Salto temporal. Acabamos de alcanzar la media noche. Acaba de terminar el segundo pase de prensa de 'Louder than Bombs'. Por desgracia, nos encontramos en esa ratonera llamada Sala Bazin, de modo que el espectro de la muestra se ha reducido sensiblemente con respecto al primer experimento de la jornada. Igualmente, la gente sigue sin cortarse (claro que no, que en parte por esto nos dejamos la salud mental en festivales de cine). En esta ocasión, por suerte, ni nos tenemos que enfrentar a la incomodidad del silencio. Inmediatamente después del ''The End'', las palmadas y los abucheos, (tímidos todos ellos, también hay que decirlo) se compensan a desgana, en una batalla igualmente desangelada que, ahora sí, refleja a la perfección el espíritu de la película que acaba de proyectarse.
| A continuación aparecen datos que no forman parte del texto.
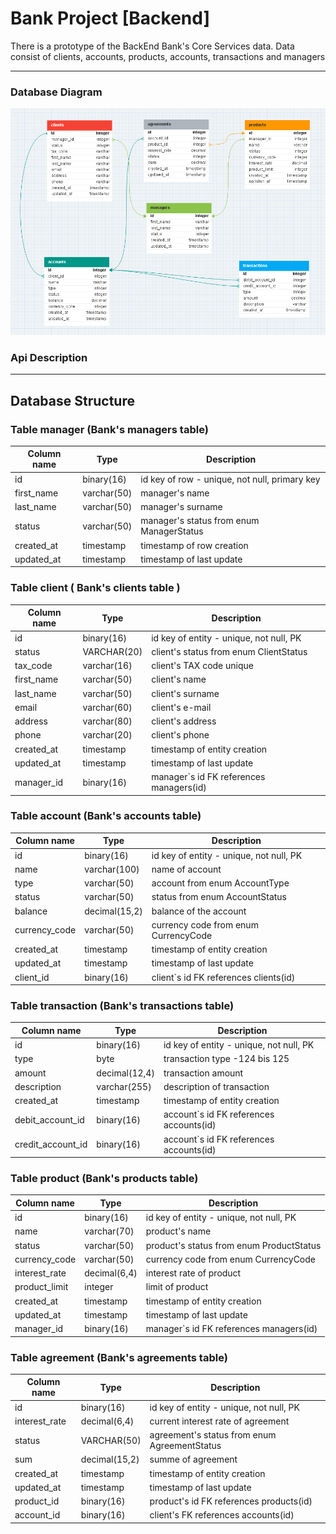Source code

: # Bank Project [Backend]

There is a prototype of the BackEnd Bank's Core Services data.
Data consist of clients, accounts, products, accounts, transactions and managers
___


### Database Diagram
![PhotoBase](https://github.com/AndreySerK/Bank-App/blob/10646179f29dfeeb30e1634e23c04d1ca75178a6/db_diagram.png)

### Api Description


___
## Database Structure

### Table manager (Bank's managers table)

| Column name | Type         | Description                                   |
|-------------|--------------|-----------------------------------------------|
| id          | binary(16)   | id key of row - unique, not null, primary key | 
| first_name  | varchar(50)  | manager's name                                | 
| last_name   | varchar(50)  | manager's surname                             | 
| status      | varchar(50)  | manager's status from enum ManagerStatus      | 
| created_at  | timestamp    | timestamp of row creation                     |
| updated_at  | timestamp    | timestamp of last update                      | 


### Table client ( Bank's clients table )

| Column name | Type        | Description                                   |
|-------------|-------------|-----------------------------------------------|
| id          | binary(16)  | id key of entity - unique, not null, PK       | 
| status      | VARCHAR(20) | client's status from enum ClientStatus        |
| tax_code    | varchar(16) | client's TAX code unique                      |
| first_name  | varchar(50) | client's name                                 |
| last_name   | varchar(50) | client's surname                              |
| email       | varchar(60) | client's e-mail                               |                               
| address     | varchar(80) | client's address                              |
| phone       | varchar(20) | client's phone                                |                                
| created_at  | timestamp   | timestamp of entity creation                  |
| updated_at  | timestamp   | timestamp of last update                      |
| manager_id  | binary(16)  | manager`s id FK references managers(id)       |


### Table account (Bank's accounts table)

| Column name     | Type          | Description                             |
|-----------------|---------------|-----------------------------------------|
| id              | binary(16)    | id key of entity - unique, not null, PK |        
| name            | varchar(100)  | name of account                         |                              
| type            | varchar(50)   | account from enum AccountType           |                                   
| status          | varchar(50)   | status from enum AccountStatus          |                          
| balance         | decimal(15,2) | balance of the account                  | 
| currency_code   | varchar(50)   | currency code from enum CurrencyCode    |                          
| created_at      | timestamp     | timestamp of entity creation            |
| updated_at      | timestamp     | timestamp of last update                |
| client_id       | binary(16)    | client`s id FK references clients(id)   | 


### Table transaction (Bank's transactions table) 

| Column name        | Type          | Description                            |
|--------------------|---------------|----------------------------------------|
| id                 | binary(16)    | id key of entity - unique, not null, PK| 
| type               | byte          | transaction type  -124 bis 125         | 
| amount             | decimal(12,4) | transaction amount                     | 
| description        | varchar(255)  | description of transaction             | 
| created_at         | timestamp     | timestamp of entity creation           | 
| debit_account_id   | binary(16)    | account`s id FK references accounts(id)| 
| credit_account_id  | binary(16)    | account`s id FK references accounts(id)| 


### Table product (Bank's products table)

| Column name   | Type          | Description                               |
|---------------|---------------|-------------------------------------------|
| id            | binary(16)    | id key of entity - unique, not null, PK   |
| name          | varchar(70)   | product's name                            |
| status        | varchar(50)   | product's status from enum ProductStatus  |
| currency_code | varchar(50)   | currency code from enum CurrencyCode      |
| interest_rate | decimal(6,4)  | interest rate of product                  |
| product_limit | integer       | limit of product                          |
| created_at    | timestamp     | timestamp of entity creation              |
| updated_at    | timestamp     | timestamp of last update                  |
| manager_id    | binary(16)    | manager`s id FK references managers(id)   |


### Table agreement (Bank's agreements table)

| Column name   | Type          | Description                                 |
|---------------|---------------|---------------------------------------------|
| id            | binary(16)    | id key of entity - unique, not null, PK     |
| interest_rate | decimal(6,4)	| current interest rate of agreement          | 
| status        | VARCHAR(50)   | agreement's status from enum AgreementStatus| 
| sum           | decimal(15,2) | summe of agreement                          | 
| created_at    | timestamp     | timestamp of entity creation                | 
| updated_at    | timestamp     | timestamp of last update                    | 
| product_id    | binary(16)    | product's id FK references products(id)     |
| account_id    | binary(16)    | client's FK references accounts(id)         |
En ella, y por aquello de no andarse con excesivos rodeos, Joachim Trier, uno de los directores más prometedores del panorama europeo, desembarca en tierras americanas... y se estampa.
Ante nosotros, la enésima descomposición de la típica familia suburbial estadounidense. Por engaños, por medias-verdades, por la incomunicación entre sus miembros... y por la reciente muerte de la madre, fotógrafa de guerra fallecida en circunstancias sospechosas. A pesar de que la historia tenga un protagonista principal claro, Trier se muestra en todo momento incapaz de darle a éste la consistencia suficiente como para que la órbita del resto de satélites se trace con la (alta) definición que cabría exigir, con tal de que el sistema planetario estudiado tenga un mínimo de sentido. No es el caso. El cineasta noruego parece buscar, desesperadamente, el lucimiento estético en las secuencias teóricamente más definitorias, saldándose dicha estrategia en un puñado de momentos de una belleza individual incuestionable, pero que a la vez parecen jugar en contra de la construcción de un conjunto mínimamente sólido. Más allá de engorros circunstanciales (como el parecido más que razonable con la producción igualmente fallida 'Mil veces buenas noches', o el irrisorio apartado dedicado a los videojuegos online), el fracaso del filme se confirma por su incapacidad a la hora de sacar todo el fuego que encierra la trama. Éste queda apagado entre los muros congelados (y tediosos) de unas pautas narrativas-emocionales que parecen jugar siempre en contra del espíritu presuntamente desgarrador de la propuesta.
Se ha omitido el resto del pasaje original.